** Material for this exercise follows **

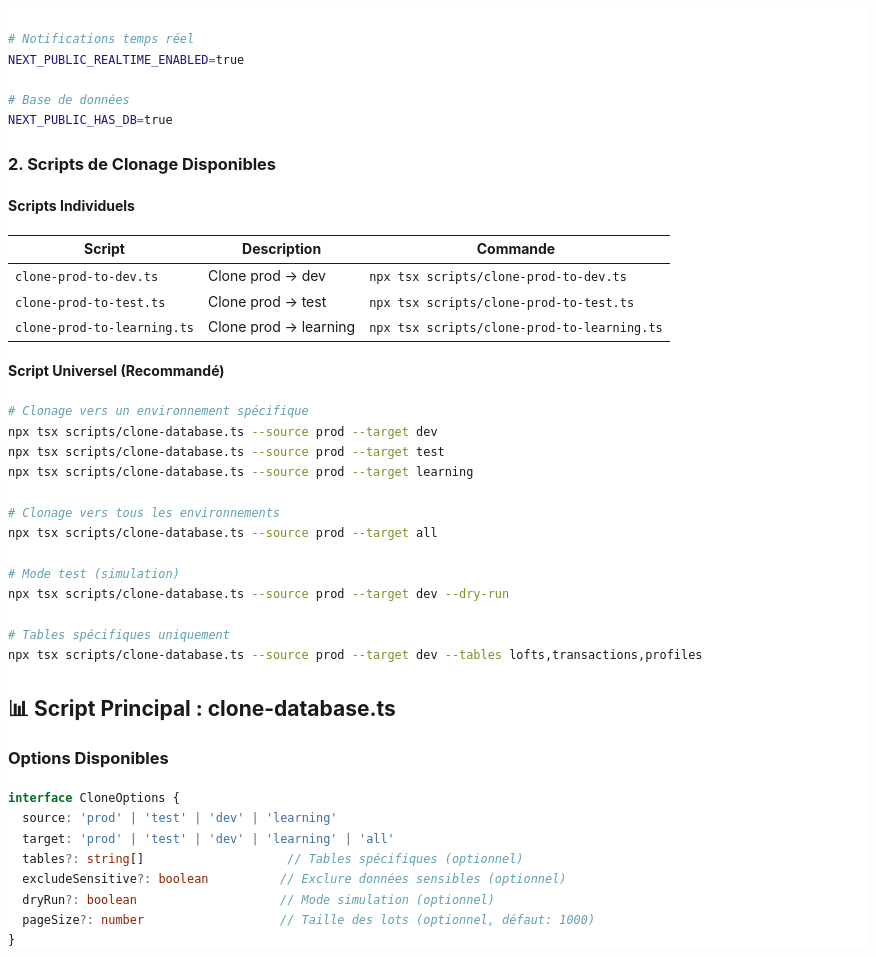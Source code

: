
 ```bash

# Notifications temps réel
NEXT_PUBLIC_REALTIME_ENABLED=true

# Base de données
NEXT_PUBLIC_HAS_DB=true
```

### 2. Scripts de Clonage Disponibles

#### Scripts Individuels

| Script | Description | Commande |
|--------|-------------|----------|
| `clone-prod-to-dev.ts` | Clone prod → dev | `npx tsx scripts/clone-prod-to-dev.ts` |
| `clone-prod-to-test.ts` | Clone prod → test | `npx tsx scripts/clone-prod-to-test.ts` |
| `clone-prod-to-learning.ts` | Clone prod → learning | `npx tsx scripts/clone-prod-to-learning.ts` |

#### Script Universel (Recommandé)

```bash
# Clonage vers un environnement spécifique
npx tsx scripts/clone-database.ts --source prod --target dev
npx tsx scripts/clone-database.ts --source prod --target test
npx tsx scripts/clone-database.ts --source prod --target learning

# Clonage vers tous les environnements
npx tsx scripts/clone-database.ts --source prod --target all

# Mode test (simulation)
npx tsx scripts/clone-database.ts --source prod --target dev --dry-run

# Tables spécifiques uniquement
npx tsx scripts/clone-database.ts --source prod --target dev --tables lofts,transactions,profiles
```

## 📊 Script Principal : clone-database.ts

### Options Disponibles

```typescript
interface CloneOptions {
  source: 'prod' | 'test' | 'dev' | 'learning'
  target: 'prod' | 'test' | 'dev' | 'learning' | 'all'
  tables?: string[]                    // Tables spécifiques (optionnel)
  excludeSensitive?: boolean          // Exclure données sensibles (optionnel)
  dryRun?: boolean                    // Mode simulation (optionnel)
  pageSize?: number                   // Taille des lots (optionnel, défaut: 1000)
}
```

** End of Material for this exercise **

Aim of the exercise: Given the word "true", show every line of the records that contains it.

Solution for this exercise:
NEXT_PUBLIC_REALTIME_ENABLED=true
NEXT_PUBLIC_HAS_DB=true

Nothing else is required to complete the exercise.